(DATA EXCERPTS)

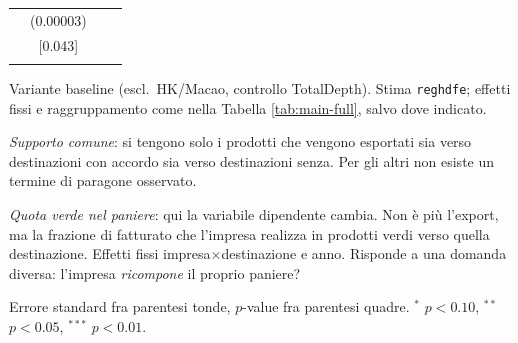 \begin{table}[htbp]
\begin{threeparttable}
\begin{tabular}{lccrc}
 & \multicolumn{2}{c}{(0.00003)} & & \\
 & \multicolumn{2}{c}{[0.043]} & & \\
\addlinespace
\bottomrule
\end{tabular}
\begin{tablenotes}[flushleft]\footnotesize
\item Variante baseline (escl.\ HK/Macao, controllo TotalDepth). Stima \texttt{reghdfe}; effetti fissi e raggruppamento come nella Tabella \ref{tab:main-full}, salvo dove indicato.
\item \textit{Supporto comune}: si tengono solo i prodotti che vengono esportati sia verso destinazioni con accordo sia verso destinazioni senza. Per gli altri non esiste un termine di paragone osservato.
\item \textit{Quota verde nel paniere}: qui la variabile dipendente cambia. Non \`e pi\`u l'export, ma la frazione di fatturato che l'impresa realizza in prodotti verdi verso quella destinazione. Effetti fissi impresa$\times$destinazione e anno. Risponde a una domanda diversa: l'impresa \emph{ricompone} il proprio paniere?
\item Errore standard fra parentesi tonde, $p$-value fra parentesi quadre. $^{*}$ $p<0.10$, $^{**}$ $p<0.05$, $^{***}$ $p<0.01$.
\end{tablenotes}
\end{threeparttable}
\end{table}
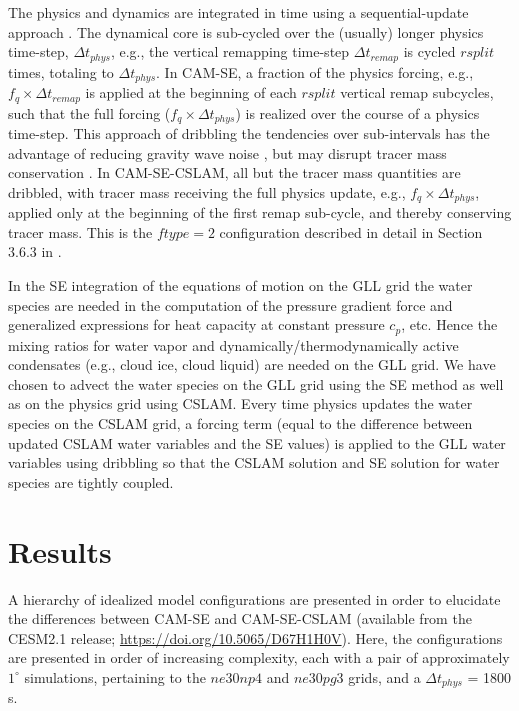 \documentclass[twocol]{ametsoc}
\begin{document}
{\color{red}The physics and dynamics are integrated in time using a sequential-update approach \citep[e.g.,][]{W2002MWR}. The dynamical core is sub-cycled over the (usually) longer physics time-step, $\Delta t_{phys}$, e.g., the vertical remapping time-step $\Delta t_{remap}$ is cycled $rsplit$ times, totaling to $\Delta t_{phys}$. In CAM-SE, a fraction of the physics forcing, e.g., $f_q \times \Delta t_{remap}$ is applied at the beginning of each $rsplit$ vertical remap subcycles, such that the full forcing ($f_q \times \Delta t_{phys}$) is realized over the course of a physics time-step. This approach of dribbling the tendencies over sub-intervals has the advantage of reducing gravity wave noise \citep{TJ2016GMD}, but may disrupt tracer mass conservation \citep{water-leak}. In CAM-SE-CSLAM, all but the tracer mass quantities are dribbled, with tracer mass receiving the full physics update, e.g., $f_q \times \Delta t_{phys}$, applied only at the beginning of the first remap sub-cycle, and thereby conserving tracer mass. This is the $ftype=2$ configuration described in detail in Section 3.6.3 in \cite{LetAl2018JAMES}.

In the SE integration of the equations of motion on the GLL grid the water species are needed in the computation of the pressure gradient force and generalized expressions for heat capacity at constant pressure $c_p$, etc. Hence the mixing ratios for water vapor and dynamically/thermodynamically active condensates (e.g., cloud ice, cloud liquid) are needed on the GLL grid. We have chosen to advect the water species on the GLL grid using the SE method as well as on the physics grid using CSLAM. Every time physics updates the water species on the CSLAM grid, a forcing term (equal to the difference between updated CSLAM water variables and the SE values) is applied to the GLL water variables using dribbling so that the CSLAM solution and SE solution for water species are tightly coupled. 
}

\section{Results}\label{sec:results}

{\color{red}A hierarchy of idealized model configurations are presented in order to elucidate the differences between CAM-SE and CAM-SE-CSLAM (available from the CESM2.1 release; \url{https://doi.org/10.5065/D67H1H0V}). Here, the configurations are presented in order of increasing complexity, each with a pair of approximately $1^{\circ}$ simulations, pertaining to the $ne30np4$ and $ne30pg3$ grids, and a $\Delta t_{phys}$ = 1800 s.{}}
\end{document}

(End DATA EXCERPTS)

DIRECTIONS FOR THIS TASK
Where a line of the records has the string "verso", return that line.

TASK RESULT
\item \textit{Supporto comune}: si tengono solo i prodotti che vengono esportati sia verso destinazioni con accordo sia verso destinazioni senza. Per gli altri non esiste un termine di paragone osservato.
\item \textit{Quota verde nel paniere}: qui la variabile dipendente cambia. Non \`e pi\`u l'export, ma la frazione di fatturato che l'impresa realizza in prodotti verdi verso quella destinazione. Effetti fissi impresa$\times$destinazione e anno. Risponde a una domanda diversa: l'impresa \emph{ricompone} il proprio paniere?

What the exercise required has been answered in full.